*DATA FOR THE TASK:*

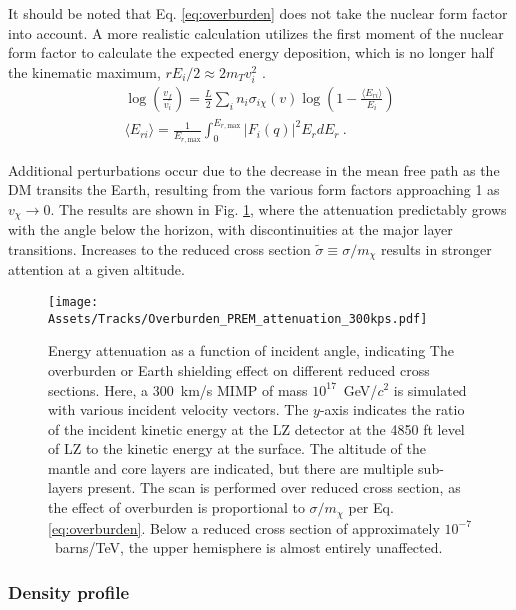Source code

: It should be noted that Eq. \ref{eq:overburden} does not take the nuclear form factor into account. 
A more realistic calculation utilizes the first moment of the nuclear form factor to calculate the expected energy deposition, which is no longer half the kinematic maximum,  $rE_i /2 \approx 2 m_T v_i^2$
. 
\begin{align}
     \log(\frac{v_f}{v_i}) = \frac{L}{2} \sum_i n_i \sigma_{i \chi}(v) \log (1- \frac{\langle E_{ri} \rangle}{E_i})\\
     \langle E_{ri} \rangle = \frac{1}{E_{r,\text{max}}}\int_0^ {E_{r,\text{max}}} |F_i(q)|^2 E_r dE_r~.
\end{align}

Additional perturbations occur due to the decrease in the mean free path as the DM transits the Earth, resulting from the various form factors approaching 1 as $v_\chi\rightarrow0$.
The results are shown in Fig. \ref{fig:overburden_attenuation}, where the attenuation predictably grows with the angle below the horizon, with discontinuities at the major layer transitions.
Increases to the reduced cross section $\tilde \sigma \equiv \sigma / m_\chi$ results in stronger attention at a given altitude.



\begin{figure}
    \centering
    \texttt{[image: Assets/Tracks/Overburden\_PREM\_attenuation\_300kps.pdf]}
    \caption[Energy attenuation as a function of incident angle, indicating The overburden or Earth shielding effect on different reduced cross sections.]%
    {Energy attenuation as a function of incident angle, indicating The overburden or Earth shielding effect on different reduced cross sections.
    Here, a 300~km/s MIMP of mass $10^{17}$~GeV/$c^2$ is simulated with various incident velocity vectors.
    The $y$-axis indicates the ratio of the incident kinetic energy at the LZ detector at the 4850 ft level of LZ to the kinetic energy at the surface.
    The altitude of the mantle and core layers are indicated, but there are multiple sub-layers present.
    The scan is performed over reduced cross section, as the effect of overburden is proportional to $\sigma/m_\chi$ per Eq. \ref{eq:overburden}.
    Below a reduced cross section of approximately $10^{-7}$~barns/TeV, the upper hemisphere is almost entirely unaffected.}
    \label{fig:overburden_attenuation}
\end{figure}
\subsubsection{ Density profile }

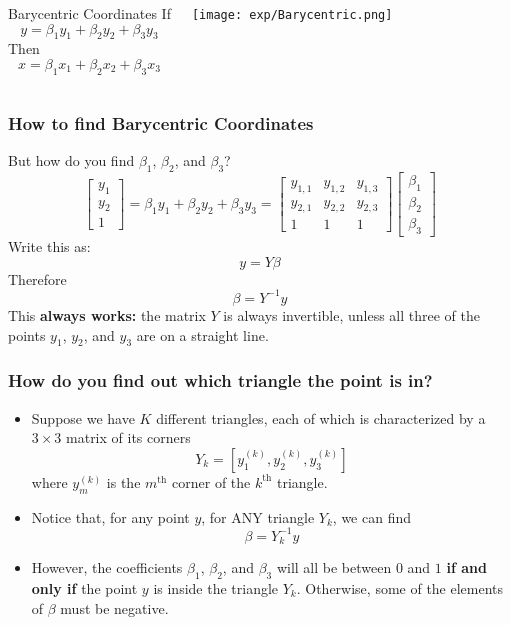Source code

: \documentclass{beamer}
\begin{document}
\begin{frame}
  \begin{columns}[t]
    \column{2.5in}
    \begin{block}{Barycentric Coordinates}
      If
      \[
      y=\beta_1y_1+\beta_2y_2+\beta_3y_3
      \]
      Then
      \[
      x= \beta_1x_1+\beta_2x_2+\beta_3x_3
      \]
    \end{block}
    \column{2.25in}
    \begin{block}{}
      \centerline{\texttt{[image: exp/Barycentric.png]}}
    \end{block}
  \end{columns}
\end{frame}

\begin{frame}
  \frametitle{How to find Barycentric Coordinates}
  But how do you find $\beta_1$, $\beta_2$, and $\beta_3$?
  \[
  \left[\begin{array}{c}y_1\\y_2\\1\end{array}\right]=
  \beta_1y_1+\beta_2y_2+\beta_3y_3
  =\left[\begin{array}{ccc}y_{1,1}&y_{1,2}&y_{1,3}\\y_{2,1}&y_{2,2}&y_{2,3}\\1&1&1\end{array}\right]
  \left[\begin{array}{c}\beta_1\\\beta_2\\\beta_3\end{array}\right]
  \]
  Write this as:
  \[
  y=Y\beta
  \]
  Therefore
  \[
  \beta = Y^{-1}y
  \]
  This {\bf always works:} the matrix $Y$ is always invertible, unless
  all three of the points $y_1$, $y_2$, and $y_3$
  are on a straight line.
\end{frame}
\begin{frame}
  \frametitle{How do you find out which triangle
    the point is in?}
  \begin{itemize}
  \item Suppose we have $K$ different triangles, each of which is
    characterized by a $3\times 3$ matrix of its corners
    \[
    Y_k = \left[y_{1}^{(k)},y_{2}^{(k)},y_{3}^{(k)}\right]
    \]
    where $y_{m}^{(k)}$ is the $m^{\textrm{th}}$ corner of the
    $k^{\textrm{th}}$ triangle.
  \item Notice that, for any point $y$, for ANY triangle $Y_k$,
    we can find
    \[\beta = Y_k^{-1}y\]
  \item However, the coefficients $\beta_1$, $\beta_2$, and
    $\beta_3$ will all be between $0$ and $1$ {\bf if and only if}
    the point $y$ is inside the triangle $Y_k$.  Otherwise, some
    of the elements of $\beta$ must be negative.
  \end{itemize}
\end{frame}
\end{document}

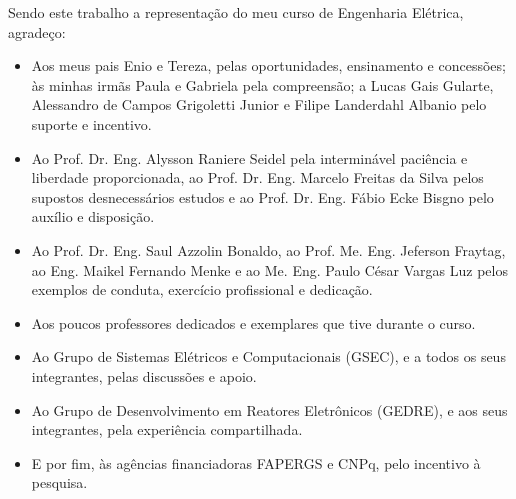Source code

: Sendo este trabalho a representação do meu curso de Engenharia Elétrica, agradeço:

\begin{itemize}[label=-, labelwidth=6pt, itemindent=\parindent, listparindent=0pt, topsep=0pt, partopsep=0pt, parsep=0pt, itemsep=0pt, leftmargin=0pt, rightmargin=0pt]
	\item Aos meus pais Enio e Tereza, pelas oportunidades, ensinamento e concessões; às minhas irmãs Paula e Gabriela pela compreensão; a Lucas Gais Gularte, Alessandro de Campos Grigoletti Junior e Filipe Landerdahl Albanio pelo suporte e incentivo.
	\item Ao Prof. Dr. Eng. Alysson Raniere Seidel pela interminável paciência e liberdade proporcionada, ao Prof. Dr. Eng. Marcelo Freitas da Silva pelos supostos desnecessários estudos e ao Prof. Dr. Eng. Fábio Ecke Bisgno pelo auxílio e disposição.
	\item Ao Prof. Dr. Eng. Saul Azzolin Bonaldo, ao Prof. Me. Eng. Jeferson Fraytag, ao Eng. Maikel Fernando Menke e ao Me. Eng. Paulo César Vargas Luz pelos exemplos de conduta, exercício profissional e dedicação.
	\item Aos poucos professores dedicados e exemplares que tive durante o curso.
	\item Ao Grupo de Sistemas Elétricos e Computacionais (GSEC), e a todos os seus integrantes, pelas discussões e apoio.
	\item Ao Grupo de Desenvolvimento em Reatores Eletrônicos (GEDRE), e aos seus integrantes, pela experiência compartilhada.
	\item E por fim, às agências financiadoras FAPERGS e CNPq, pelo incentivo à pesquisa.
\end{itemize}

*WORK TO COMPLETE:* Return each line from the material above exactly, but not the pictures.

*WRITTEN ANSWER:*
Source code

: It should be noted that Eq. \ref{eq:overburden} does not take the nuclear form factor into account. 
A more realistic calculation utilizes the first moment of the nuclear form factor to calculate the expected energy deposition, which is no longer half the kinematic maximum,  $rE_i /2 \approx 2 m_T v_i^2$
. 
\begin{align}
     \log(\frac{v_f}{v_i}) = \frac{L}{2} \sum_i n_i \sigma_{i \chi}(v) \log (1- \frac{\langle E_{ri} \rangle}{E_i})\\
     \langle E_{ri} \rangle = \frac{1}{E_{r,\text{max}}}\int_0^ {E_{r,\text{max}}} |F_i(q)|^2 E_r dE_r~.
\end{align}

Additional perturbations occur due to the decrease in the mean free path as the DM transits the Earth, resulting from the various form factors approaching 1 as $v_\chi\rightarrow0$.
The results are shown in Fig. \ref{fig:overburden_attenuation}, where the attenuation predictably grows with the angle below the horizon, with discontinuities at the major layer transitions.
Increases to the reduced cross section $\tilde \sigma \equiv \sigma / m_\chi$ results in stronger attention at a given altitude.



\begin{figure}
    \centering
    \texttt{[image: Assets/Tracks/Overburden\_PREM\_attenuation\_300kps.pdf]}
    \caption[Energy attenuation as a function of incident angle, indicating The overburden or Earth shielding effect on different reduced cross sections.]%
    {Energy attenuation as a function of incident angle, indicating The overburden or Earth shielding effect on different reduced cross sections.
    Here, a 300~km/s MIMP of mass $10^{17}$~GeV/$c^2$ is simulated with various incident velocity vectors.
    The $y$-axis indicates the ratio of the incident kinetic energy at the LZ detector at the 4850 ft level of LZ to the kinetic energy at the surface.
    The altitude of the mantle and core layers are indicated, but there are multiple sub-layers present.
    The scan is performed over reduced cross section, as the effect of overburden is proportional to $\sigma/m_\chi$ per Eq. \ref{eq:overburden}.
    Below a reduced cross section of approximately $10^{-7}$~barns/TeV, the upper hemisphere is almost entirely unaffected.}
    \label{fig:overburden_attenuation}
\end{figure}
\subsubsection{ Density profile }

Source code

: \documentclass{beamer}
\begin{document}
\begin{frame}
  \begin{columns}[t]
    \column{2.5in}
    \begin{block}{Barycentric Coordinates}
      If
      \[
      y=\beta_1y_1+\beta_2y_2+\beta_3y_3
      \]
      Then
      \[
      x= \beta_1x_1+\beta_2x_2+\beta_3x_3
      \]
    \end{block}
    \column{2.25in}
    \begin{block}{}
      \centerline{\texttt{[image: exp/Barycentric.png]}}
    \end{block}
  \end{columns}
\end{frame}

\begin{frame}
  \frametitle{How to find Barycentric Coordinates}
  But how do you find $\beta_1$, $\beta_2$, and $\beta_3$?
  \[
  \left[\begin{array}{c}y_1\\y_2\\1\end{array}\right]=
  \beta_1y_1+\beta_2y_2+\beta_3y_3
  =\left[\begin{array}{ccc}y_{1,1}&y_{1,2}&y_{1,3}\\y_{2,1}&y_{2,2}&y_{2,3}\\1&1&1\end{array}\right]
  \left[\begin{array}{c}\beta_1\\\beta_2\\\beta_3\end{array}\right]
  \]
  Write this as:
  \[
  y=Y\beta
  \]
  Therefore
  \[
  \beta = Y^{-1}y
  \]
  This {\bf always works:} the matrix $Y$ is always invertible, unless
  all three of the points $y_1$, $y_2$, and $y_3$
  are on a straight line.
\end{frame}
\begin{frame}
  \frametitle{How do you find out which triangle
    the point is in?}
  \begin{itemize}
  \item Suppose we have $K$ different triangles, each of which is
    characterized by a $3\times 3$ matrix of its corners
    \[
    Y_k = \left[y_{1}^{(k)},y_{2}^{(k)},y_{3}^{(k)}\right]
    \]
    where $y_{m}^{(k)}$ is the $m^{\textrm{th}}$ corner of the
    $k^{\textrm{th}}$ triangle.
  \item Notice that, for any point $y$, for ANY triangle $Y_k$,
    we can find
    \[\beta = Y_k^{-1}y\]
  \item However, the coefficients $\beta_1$, $\beta_2$, and
    $\beta_3$ will all be between $0$ and $1$ {\bf if and only if}
    the point $y$ is inside the triangle $Y_k$.  Otherwise, some
    of the elements of $\beta$ must be negative.
  \end{itemize}
\end{frame}
\end{document}

Source code

: Sendo este trabalho a representação do meu curso de Engenharia Elétrica, agradeço:

\begin{itemize}[label=-, labelwidth=6pt, itemindent=\parindent, listparindent=0pt, topsep=0pt, partopsep=0pt, parsep=0pt, itemsep=0pt, leftmargin=0pt, rightmargin=0pt]
	\item Aos meus pais Enio e Tereza, pelas oportunidades, ensinamento e concessões; às minhas irmãs Paula e Gabriela pela compreensão; a Lucas Gais Gularte, Alessandro de Campos Grigoletti Junior e Filipe Landerdahl Albanio pelo suporte e incentivo.
	\item Ao Prof. Dr. Eng. Alysson Raniere Seidel pela interminável paciência e liberdade proporcionada, ao Prof. Dr. Eng. Marcelo Freitas da Silva pelos supostos desnecessários estudos e ao Prof. Dr. Eng. Fábio Ecke Bisgno pelo auxílio e disposição.
	\item Ao Prof. Dr. Eng. Saul Azzolin Bonaldo, ao Prof. Me. Eng. Jeferson Fraytag, ao Eng. Maikel Fernando Menke e ao Me. Eng. Paulo César Vargas Luz pelos exemplos de conduta, exercício profissional e dedicação.
	\item Aos poucos professores dedicados e exemplares que tive durante o curso.
	\item Ao Grupo de Sistemas Elétricos e Computacionais (GSEC), e a todos os seus integrantes, pelas discussões e apoio.
	\item Ao Grupo de Desenvolvimento em Reatores Eletrônicos (GEDRE), e aos seus integrantes, pela experiência compartilhada.
	\item E por fim, às agências financiadoras FAPERGS e CNPq, pelo incentivo à pesquisa.
\end{itemize}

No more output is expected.